The buffer and sample are exposed to X-rays while passing through a capillary. Images are recorded over time (400 in this experiment) and an azimuthal integration is performed for each image with pyFAI.

SAXS setup Azimuthal integration

This results in 400 curves of integrated intensities I for 1000 values of q. Those I values are stored as a 2D dataset of shape (400, 1000) in the intensities.npy file. The q values are stored in the q.txt file.

At first, only the buffer is passing through the capillary, then sample + buffer and finally buffer again.

The goal is to extract the intensity contributed by the sample.
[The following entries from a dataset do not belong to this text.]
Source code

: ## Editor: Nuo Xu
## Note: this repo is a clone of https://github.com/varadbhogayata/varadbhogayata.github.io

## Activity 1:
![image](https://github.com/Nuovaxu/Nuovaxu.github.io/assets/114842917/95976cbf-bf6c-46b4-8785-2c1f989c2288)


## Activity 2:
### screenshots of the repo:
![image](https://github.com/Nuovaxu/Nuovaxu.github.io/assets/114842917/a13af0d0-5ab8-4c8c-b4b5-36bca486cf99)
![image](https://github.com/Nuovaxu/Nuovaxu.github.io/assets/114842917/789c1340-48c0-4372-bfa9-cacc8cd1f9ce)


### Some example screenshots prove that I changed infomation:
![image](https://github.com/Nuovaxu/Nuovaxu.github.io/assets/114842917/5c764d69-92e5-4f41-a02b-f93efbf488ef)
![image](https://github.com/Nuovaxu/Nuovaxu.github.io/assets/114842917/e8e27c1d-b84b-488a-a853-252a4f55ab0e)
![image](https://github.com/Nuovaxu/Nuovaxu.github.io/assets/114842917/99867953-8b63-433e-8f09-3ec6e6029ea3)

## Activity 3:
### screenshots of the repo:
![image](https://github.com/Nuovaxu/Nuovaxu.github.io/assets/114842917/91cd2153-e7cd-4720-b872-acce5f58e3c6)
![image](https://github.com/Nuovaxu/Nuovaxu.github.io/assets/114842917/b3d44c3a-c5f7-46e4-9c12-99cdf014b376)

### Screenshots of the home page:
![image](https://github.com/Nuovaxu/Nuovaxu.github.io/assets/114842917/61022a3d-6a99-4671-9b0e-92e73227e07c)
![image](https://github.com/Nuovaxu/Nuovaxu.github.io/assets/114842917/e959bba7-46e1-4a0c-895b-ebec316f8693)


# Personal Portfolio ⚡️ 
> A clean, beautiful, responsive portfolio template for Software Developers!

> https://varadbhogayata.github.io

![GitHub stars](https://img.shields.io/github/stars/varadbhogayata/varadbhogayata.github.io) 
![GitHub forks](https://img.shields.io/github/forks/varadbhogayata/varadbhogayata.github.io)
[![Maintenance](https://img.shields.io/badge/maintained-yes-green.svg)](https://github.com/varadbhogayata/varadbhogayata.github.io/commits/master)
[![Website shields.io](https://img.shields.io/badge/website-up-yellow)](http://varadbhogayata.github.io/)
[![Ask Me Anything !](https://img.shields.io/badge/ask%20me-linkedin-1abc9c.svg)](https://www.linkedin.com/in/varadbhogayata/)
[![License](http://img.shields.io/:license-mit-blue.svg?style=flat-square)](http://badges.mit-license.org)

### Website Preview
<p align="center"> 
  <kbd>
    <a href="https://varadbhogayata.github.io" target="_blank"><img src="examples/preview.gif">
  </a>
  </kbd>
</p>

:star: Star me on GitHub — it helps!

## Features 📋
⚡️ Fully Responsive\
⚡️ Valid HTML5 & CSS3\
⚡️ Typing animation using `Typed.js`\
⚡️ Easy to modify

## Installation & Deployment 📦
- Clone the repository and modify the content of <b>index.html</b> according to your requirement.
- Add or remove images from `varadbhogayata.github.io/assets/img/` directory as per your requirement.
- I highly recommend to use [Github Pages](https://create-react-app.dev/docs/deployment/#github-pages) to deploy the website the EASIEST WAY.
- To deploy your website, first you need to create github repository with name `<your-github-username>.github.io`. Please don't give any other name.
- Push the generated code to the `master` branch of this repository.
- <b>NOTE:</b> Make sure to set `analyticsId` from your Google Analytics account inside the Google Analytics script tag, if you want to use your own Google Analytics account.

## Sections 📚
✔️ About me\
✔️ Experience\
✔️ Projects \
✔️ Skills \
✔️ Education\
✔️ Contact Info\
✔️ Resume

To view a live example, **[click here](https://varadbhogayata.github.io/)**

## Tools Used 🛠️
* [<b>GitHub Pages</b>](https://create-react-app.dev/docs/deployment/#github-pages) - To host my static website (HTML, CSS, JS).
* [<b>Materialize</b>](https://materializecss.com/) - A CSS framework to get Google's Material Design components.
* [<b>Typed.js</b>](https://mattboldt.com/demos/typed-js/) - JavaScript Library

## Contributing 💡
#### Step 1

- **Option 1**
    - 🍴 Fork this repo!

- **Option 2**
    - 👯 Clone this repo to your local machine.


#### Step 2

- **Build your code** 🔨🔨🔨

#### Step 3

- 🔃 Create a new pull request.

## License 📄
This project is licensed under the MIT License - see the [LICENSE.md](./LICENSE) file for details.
The steps are:

  1. Separate integrated intensities corresponding to buffer+sample from those corresponding to buffer only
  2. Estimate the buffer and the sample + buffer intensities by averaging the selected integrated intensities
  3. Remove the buffer background from sample + buffer

Part I¶

In [ ]:
import numpy as np

Load data¶

Load intensities I from the intensities.npy file and q values from the q.txt file.

In [ ]:
intensities = # TODO
q = # TODO

Plot data¶

In [ ]:
%matplotlib widget
# This requires ipympl
# Or for non-interactive plots: %matplotlib inline

from matplotlib import pyplot as plt
In [ ]:
# Plot the intensities
import matplotlib.colors as colors

fig = plt.figure()
plt.imshow(intensities, norm=colors.LogNorm(), aspect="auto")
  
# Note: with latest version of matplotlib:    
# plt.imshow(intensities, norm="log", aspect="auto")
In [ ]:
# Plot one curve
fig = plt.figure()
plt.plot(q, intensities[0])
plt.yscale("log")  # Use logarithmic scale for y axis

Part II¶

Average of all azimuthal integrations¶

Compute the averaged intensity over intensities for each value of q

In [ ]:
intensities_mean = # TODO
In [ ]:
fig = plt.figure()
plt.plot(q, intensities_mean)
plt.xlabel("q")
plt.ylabel("I")
plt.yscale("log")
plt.title("Average intensity")  # Add a title to the plot

Note: This is not meaningful, the buffer and sample + buffer cases should be separated.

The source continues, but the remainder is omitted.